■ Exercise instructions:
Set out each line from the following listing that includes the word "which".
= Beginning of Section =
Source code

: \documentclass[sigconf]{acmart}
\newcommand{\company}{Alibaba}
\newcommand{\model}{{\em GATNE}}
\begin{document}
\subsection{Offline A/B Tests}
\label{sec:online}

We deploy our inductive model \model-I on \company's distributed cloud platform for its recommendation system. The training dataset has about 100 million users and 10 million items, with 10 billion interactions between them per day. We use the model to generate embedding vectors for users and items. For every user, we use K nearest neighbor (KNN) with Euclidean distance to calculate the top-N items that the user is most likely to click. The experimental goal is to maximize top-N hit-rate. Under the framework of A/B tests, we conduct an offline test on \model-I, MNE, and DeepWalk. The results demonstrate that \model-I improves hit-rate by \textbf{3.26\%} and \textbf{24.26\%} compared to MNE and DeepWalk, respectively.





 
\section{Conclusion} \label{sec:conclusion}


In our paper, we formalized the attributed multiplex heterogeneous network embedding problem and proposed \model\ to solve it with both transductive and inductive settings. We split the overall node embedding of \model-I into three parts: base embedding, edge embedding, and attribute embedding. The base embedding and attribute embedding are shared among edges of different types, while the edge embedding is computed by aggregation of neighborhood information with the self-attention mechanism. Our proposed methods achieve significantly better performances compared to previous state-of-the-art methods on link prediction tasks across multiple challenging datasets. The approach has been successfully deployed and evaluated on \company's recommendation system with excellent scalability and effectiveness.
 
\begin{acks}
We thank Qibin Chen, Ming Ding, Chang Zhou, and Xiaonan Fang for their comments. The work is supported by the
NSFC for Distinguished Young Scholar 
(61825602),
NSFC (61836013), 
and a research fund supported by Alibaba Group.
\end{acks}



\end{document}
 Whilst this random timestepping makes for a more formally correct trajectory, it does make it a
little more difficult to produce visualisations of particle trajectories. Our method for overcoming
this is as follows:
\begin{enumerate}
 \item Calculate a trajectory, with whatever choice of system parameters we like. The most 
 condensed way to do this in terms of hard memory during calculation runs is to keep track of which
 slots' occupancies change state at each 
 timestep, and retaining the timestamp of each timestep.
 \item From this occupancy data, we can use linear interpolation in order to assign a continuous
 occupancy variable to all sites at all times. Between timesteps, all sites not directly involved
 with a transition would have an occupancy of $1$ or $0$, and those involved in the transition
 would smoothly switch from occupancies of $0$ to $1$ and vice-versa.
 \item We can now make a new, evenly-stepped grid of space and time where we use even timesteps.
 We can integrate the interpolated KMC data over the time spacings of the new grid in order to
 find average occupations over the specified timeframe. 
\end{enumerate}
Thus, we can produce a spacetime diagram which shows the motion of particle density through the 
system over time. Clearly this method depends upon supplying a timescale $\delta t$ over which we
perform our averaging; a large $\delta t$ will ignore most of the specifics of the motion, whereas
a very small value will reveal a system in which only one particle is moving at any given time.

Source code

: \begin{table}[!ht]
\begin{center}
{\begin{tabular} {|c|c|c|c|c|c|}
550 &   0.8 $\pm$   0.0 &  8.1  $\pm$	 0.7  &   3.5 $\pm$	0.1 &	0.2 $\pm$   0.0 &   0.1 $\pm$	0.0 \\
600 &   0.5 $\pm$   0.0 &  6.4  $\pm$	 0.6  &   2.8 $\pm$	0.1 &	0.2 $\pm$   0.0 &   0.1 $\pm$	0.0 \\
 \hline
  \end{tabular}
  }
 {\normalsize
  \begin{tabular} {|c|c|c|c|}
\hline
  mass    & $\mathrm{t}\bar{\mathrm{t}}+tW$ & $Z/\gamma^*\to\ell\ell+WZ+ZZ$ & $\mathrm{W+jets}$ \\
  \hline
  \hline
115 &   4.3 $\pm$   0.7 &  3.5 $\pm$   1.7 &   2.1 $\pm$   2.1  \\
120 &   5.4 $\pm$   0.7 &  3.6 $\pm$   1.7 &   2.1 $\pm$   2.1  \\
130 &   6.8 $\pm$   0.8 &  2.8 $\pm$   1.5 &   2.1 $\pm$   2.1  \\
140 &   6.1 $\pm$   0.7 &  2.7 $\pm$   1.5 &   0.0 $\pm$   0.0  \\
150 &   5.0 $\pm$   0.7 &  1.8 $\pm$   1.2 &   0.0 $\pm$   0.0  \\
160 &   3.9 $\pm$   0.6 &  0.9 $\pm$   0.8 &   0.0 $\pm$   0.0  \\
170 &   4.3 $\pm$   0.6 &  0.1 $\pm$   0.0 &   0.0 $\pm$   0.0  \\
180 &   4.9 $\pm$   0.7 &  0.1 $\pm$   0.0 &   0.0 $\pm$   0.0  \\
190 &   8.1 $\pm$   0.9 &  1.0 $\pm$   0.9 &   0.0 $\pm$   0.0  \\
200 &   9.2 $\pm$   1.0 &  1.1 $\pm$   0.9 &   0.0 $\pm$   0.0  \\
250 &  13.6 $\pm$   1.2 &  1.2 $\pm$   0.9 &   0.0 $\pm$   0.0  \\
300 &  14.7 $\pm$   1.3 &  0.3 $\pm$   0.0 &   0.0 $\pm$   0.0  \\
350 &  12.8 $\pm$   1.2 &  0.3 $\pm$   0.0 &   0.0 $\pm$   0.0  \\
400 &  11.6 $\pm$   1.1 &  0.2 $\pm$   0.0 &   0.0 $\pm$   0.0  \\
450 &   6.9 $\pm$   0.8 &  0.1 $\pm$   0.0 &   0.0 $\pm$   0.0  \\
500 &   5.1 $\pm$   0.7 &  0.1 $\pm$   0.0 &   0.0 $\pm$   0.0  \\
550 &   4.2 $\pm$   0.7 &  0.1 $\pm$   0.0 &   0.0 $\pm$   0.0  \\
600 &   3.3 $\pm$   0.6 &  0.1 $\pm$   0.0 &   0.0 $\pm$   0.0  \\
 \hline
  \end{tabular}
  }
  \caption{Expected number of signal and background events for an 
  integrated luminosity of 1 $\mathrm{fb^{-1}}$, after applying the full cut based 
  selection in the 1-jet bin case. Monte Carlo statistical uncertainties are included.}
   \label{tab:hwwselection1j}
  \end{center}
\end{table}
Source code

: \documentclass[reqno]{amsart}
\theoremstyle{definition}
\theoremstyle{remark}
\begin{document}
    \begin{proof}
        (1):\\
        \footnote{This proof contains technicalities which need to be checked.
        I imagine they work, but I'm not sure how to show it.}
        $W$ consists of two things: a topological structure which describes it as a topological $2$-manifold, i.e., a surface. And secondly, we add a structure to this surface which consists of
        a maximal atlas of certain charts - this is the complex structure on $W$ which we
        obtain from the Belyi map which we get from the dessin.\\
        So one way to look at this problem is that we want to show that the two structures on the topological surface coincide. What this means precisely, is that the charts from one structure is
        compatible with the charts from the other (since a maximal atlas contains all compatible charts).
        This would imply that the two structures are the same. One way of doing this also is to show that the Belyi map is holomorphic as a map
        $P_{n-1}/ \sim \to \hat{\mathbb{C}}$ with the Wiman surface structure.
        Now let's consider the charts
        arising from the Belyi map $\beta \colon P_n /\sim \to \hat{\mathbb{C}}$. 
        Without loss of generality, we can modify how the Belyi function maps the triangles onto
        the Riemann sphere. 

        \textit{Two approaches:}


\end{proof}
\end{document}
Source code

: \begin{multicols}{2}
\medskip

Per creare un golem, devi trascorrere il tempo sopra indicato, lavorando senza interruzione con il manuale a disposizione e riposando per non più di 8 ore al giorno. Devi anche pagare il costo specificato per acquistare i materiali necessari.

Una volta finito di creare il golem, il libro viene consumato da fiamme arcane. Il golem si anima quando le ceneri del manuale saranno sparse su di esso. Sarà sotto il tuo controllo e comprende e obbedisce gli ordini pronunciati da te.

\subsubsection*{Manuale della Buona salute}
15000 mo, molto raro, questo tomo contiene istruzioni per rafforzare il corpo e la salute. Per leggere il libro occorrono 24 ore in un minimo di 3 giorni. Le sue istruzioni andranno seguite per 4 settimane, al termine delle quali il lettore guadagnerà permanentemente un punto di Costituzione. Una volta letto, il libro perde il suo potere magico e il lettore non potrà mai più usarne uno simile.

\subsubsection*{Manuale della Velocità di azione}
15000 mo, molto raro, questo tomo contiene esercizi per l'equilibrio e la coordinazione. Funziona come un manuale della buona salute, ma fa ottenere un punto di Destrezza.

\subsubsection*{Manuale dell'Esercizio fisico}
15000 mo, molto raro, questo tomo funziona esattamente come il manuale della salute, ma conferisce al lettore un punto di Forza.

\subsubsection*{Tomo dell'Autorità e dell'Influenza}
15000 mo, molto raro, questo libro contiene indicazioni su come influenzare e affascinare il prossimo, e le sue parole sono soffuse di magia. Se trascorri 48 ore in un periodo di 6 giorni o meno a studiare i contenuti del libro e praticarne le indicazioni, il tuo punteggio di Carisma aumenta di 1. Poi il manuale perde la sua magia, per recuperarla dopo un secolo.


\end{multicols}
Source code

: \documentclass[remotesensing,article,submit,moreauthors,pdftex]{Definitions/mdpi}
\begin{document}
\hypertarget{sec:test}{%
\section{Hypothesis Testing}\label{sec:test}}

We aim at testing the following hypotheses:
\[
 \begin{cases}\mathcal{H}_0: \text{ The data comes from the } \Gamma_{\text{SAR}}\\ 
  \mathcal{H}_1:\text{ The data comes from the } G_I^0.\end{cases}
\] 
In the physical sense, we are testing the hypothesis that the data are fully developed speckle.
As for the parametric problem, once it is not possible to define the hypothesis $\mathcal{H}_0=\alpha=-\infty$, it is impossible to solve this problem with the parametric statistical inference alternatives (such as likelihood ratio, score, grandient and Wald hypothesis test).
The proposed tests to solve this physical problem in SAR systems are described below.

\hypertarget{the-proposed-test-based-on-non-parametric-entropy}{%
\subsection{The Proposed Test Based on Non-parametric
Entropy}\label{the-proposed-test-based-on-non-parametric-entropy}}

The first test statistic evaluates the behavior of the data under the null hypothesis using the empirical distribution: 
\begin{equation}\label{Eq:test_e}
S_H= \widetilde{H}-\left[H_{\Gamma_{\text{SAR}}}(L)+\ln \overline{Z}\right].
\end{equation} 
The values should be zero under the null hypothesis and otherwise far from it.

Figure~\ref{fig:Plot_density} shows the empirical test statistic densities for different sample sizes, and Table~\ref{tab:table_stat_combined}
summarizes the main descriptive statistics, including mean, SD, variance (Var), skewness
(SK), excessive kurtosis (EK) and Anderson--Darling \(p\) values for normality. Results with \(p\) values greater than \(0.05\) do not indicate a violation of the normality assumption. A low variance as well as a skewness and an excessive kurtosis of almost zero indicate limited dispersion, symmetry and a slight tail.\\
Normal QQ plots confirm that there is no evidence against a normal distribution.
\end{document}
= End of Section =
■ Reply:
 condensed way to do this in terms of hard memory during calculation runs is to keep track of which
Thus, we can produce a spacetime diagram which shows the motion of particle density through the 
system over time. Clearly this method depends upon supplying a timescale $\delta t$ over which we
a very small value will reveal a system in which only one particle is moving at any given time.
        \footnote{This proof contains technicalities which need to be checked.
        $W$ consists of two things: a topological structure which describes it as a topological $2$-manifold, i.e., a surface. And secondly, we add a structure to this surface which consists of
        a maximal atlas of certain charts - this is the complex structure on $W$ which we
        obtain from the Belyi map which we get from the dessin.\\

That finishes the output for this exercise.